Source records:
* * *

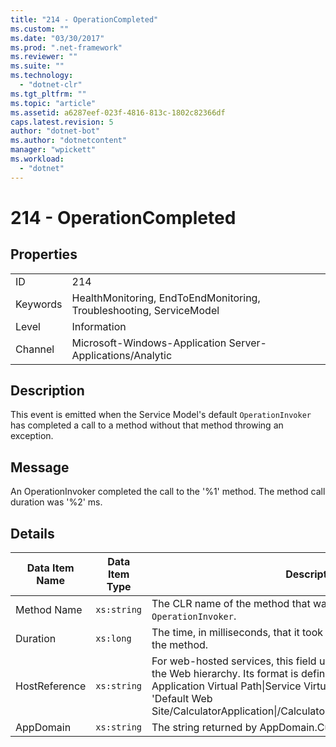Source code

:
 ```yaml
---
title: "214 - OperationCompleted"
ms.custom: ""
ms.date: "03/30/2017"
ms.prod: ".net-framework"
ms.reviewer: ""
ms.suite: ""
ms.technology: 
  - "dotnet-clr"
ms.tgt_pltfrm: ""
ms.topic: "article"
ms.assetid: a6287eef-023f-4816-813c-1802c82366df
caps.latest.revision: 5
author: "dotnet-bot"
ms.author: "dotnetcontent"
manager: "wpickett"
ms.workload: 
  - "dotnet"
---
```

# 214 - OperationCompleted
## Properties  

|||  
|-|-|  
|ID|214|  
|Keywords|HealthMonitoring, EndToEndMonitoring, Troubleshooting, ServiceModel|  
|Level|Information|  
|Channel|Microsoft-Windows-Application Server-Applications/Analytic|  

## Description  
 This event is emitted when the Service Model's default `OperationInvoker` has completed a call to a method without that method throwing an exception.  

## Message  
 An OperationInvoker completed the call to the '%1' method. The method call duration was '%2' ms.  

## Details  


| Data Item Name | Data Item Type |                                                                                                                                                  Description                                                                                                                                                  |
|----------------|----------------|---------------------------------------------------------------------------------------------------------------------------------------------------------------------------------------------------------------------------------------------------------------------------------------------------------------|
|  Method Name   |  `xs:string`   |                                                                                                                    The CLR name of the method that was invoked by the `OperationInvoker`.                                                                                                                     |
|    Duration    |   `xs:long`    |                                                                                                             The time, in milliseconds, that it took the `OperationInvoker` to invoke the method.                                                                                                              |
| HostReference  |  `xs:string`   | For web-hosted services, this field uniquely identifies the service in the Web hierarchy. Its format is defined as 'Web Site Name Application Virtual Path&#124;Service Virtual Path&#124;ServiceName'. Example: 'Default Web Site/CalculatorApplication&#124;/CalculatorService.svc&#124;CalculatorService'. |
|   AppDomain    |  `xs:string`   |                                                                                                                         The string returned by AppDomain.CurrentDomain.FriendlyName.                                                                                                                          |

* * *

**Task directions:**
Return every entry above exactly as written, with no pictures included.

**Answer for this exercise:**
Source code

:
 ```yaml
---
title: "214 - OperationCompleted"
ms.custom: ""
ms.date: "03/30/2017"
ms.prod: ".net-framework"
ms.reviewer: ""
ms.suite: ""
ms.technology: 
  - "dotnet-clr"
ms.tgt_pltfrm: ""
ms.topic: "article"
ms.assetid: a6287eef-023f-4816-813c-1802c82366df
caps.latest.revision: 5
author: "dotnet-bot"
ms.author: "dotnetcontent"
manager: "wpickett"
ms.workload: 
  - "dotnet"
---
```

# 214 - OperationCompleted
## Properties  

|||  
|-|-|  
|ID|214|  
|Keywords|HealthMonitoring, EndToEndMonitoring, Troubleshooting, ServiceModel|  
|Level|Information|  
|Channel|Microsoft-Windows-Application Server-Applications/Analytic|  

## Description  
 This event is emitted when the Service Model's default `OperationInvoker` has completed a call to a method without that method throwing an exception.  

## Message  
 An OperationInvoker completed the call to the '%1' method. The method call duration was '%2' ms.  

## Details  


| Data Item Name | Data Item Type |                                                                                                                                                  Description                                                                                                                                                  |
|----------------|----------------|---------------------------------------------------------------------------------------------------------------------------------------------------------------------------------------------------------------------------------------------------------------------------------------------------------------|
|  Method Name   |  `xs:string`   |                                                                                                                    The CLR name of the method that was invoked by the `OperationInvoker`.                                                                                                                     |
|    Duration    |   `xs:long`    |                                                                                                             The time, in milliseconds, that it took the `OperationInvoker` to invoke the method.                                                                                                              |
| HostReference  |  `xs:string`   | For web-hosted services, this field uniquely identifies the service in the Web hierarchy. Its format is defined as 'Web Site Name Application Virtual Path&#124;Service Virtual Path&#124;ServiceName'. Example: 'Default Web Site/CalculatorApplication&#124;/CalculatorService.svc&#124;CalculatorService'. |
|   AppDomain    |  `xs:string`   |                                                                                                                         The string returned by AppDomain.CurrentDomain.FriendlyName.                                                                                                                          |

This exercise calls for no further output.